Zulip, which is still in beta, lets users to share public and private messages with their co-workers

Financial trends and news by Steven Loeb
March 18, 2014 | Comments
Short URL: http://vator.tv/n/35b6

It looks like Dropbox might be about to enter into the messaging space.

The company has apparently purchased workplace chat app Zulip. The news was sent out to Zulip users in an e-mail on Monday, which was first obtained by TechCrunch, then posted to Pastebin on Monday night.

In the message the company asked its recipients to "keep it secret," obviously something that not everyone did.

"Here's the deal: Dropbox is acquiring Zulip," the company wrote. "We're incredibly excited about working with an awesome group of people on a problem with huge scale, at a company that's as passionate as we are about helping people work together efficiently."

For the time being, Zulip told its customers, nothing would change for them, at least not for the time being.

"Please use all of the same channels to reach us with questions. As we make progress on integrating with Dropbox, I'm sure that we'll have more announcements about what the product roadmap looks like going forward."

It once again asked users not to share the news, which it said would be coming out  "publicly in a few weeks." Apparently the best way to keep a secret is not to send out a mass e-mail to a whole bunch of people!

VatorNews has reached out to Dropbox for confirmation, but a company spokesperson would only say, "We have nothing further to share at this time.”

Zulip, which is still in beta mode, is an app that allowed users to share messages both public and private, with their co-workers. The messages could either be streamed, which would allow them to include multiple members of a team, or made private, which presumably would have only allowed two members to communicate without the others knowing. 

Messages could also be broken down into categories, and subcategories. Below is a screenshot from Zulip's website of its Windows app:

 

The company has an app on both iOS and Android, as well as Mac, and Linux as well.

If the deal goes through, it is unknown at this time whether or not the app would remain independent, if it would be integrated into Dropbox or if the purchase would be an acqui-hire. Considering that Zulip has not even launched yet, the third option seems to be the most likely outcome. 
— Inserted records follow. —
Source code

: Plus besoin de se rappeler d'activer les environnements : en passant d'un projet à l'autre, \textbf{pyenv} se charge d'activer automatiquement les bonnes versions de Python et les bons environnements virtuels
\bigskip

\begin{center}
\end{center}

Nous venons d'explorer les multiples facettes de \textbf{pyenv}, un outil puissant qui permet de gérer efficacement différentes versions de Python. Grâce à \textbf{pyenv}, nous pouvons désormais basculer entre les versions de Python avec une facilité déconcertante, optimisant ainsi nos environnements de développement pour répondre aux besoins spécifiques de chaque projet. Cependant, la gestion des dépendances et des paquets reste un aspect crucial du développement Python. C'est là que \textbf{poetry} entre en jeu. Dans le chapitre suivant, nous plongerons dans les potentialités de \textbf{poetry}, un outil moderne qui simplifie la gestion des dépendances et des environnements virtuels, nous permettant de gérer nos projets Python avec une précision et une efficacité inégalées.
Dropbox is rumored to be an IPO candidate for 2014. The company recently raised $350 million of a Series C offering, which worth as much as $450 million, at a $10 billion valuation.

That latest round pushed its total fundraising to $607 million in total.

Dropbox's revenue for 2013 is expected to have come in just north of $200 million, according to insiders. The company generated $116 million in revenue in 2012 and $46 million in 2011.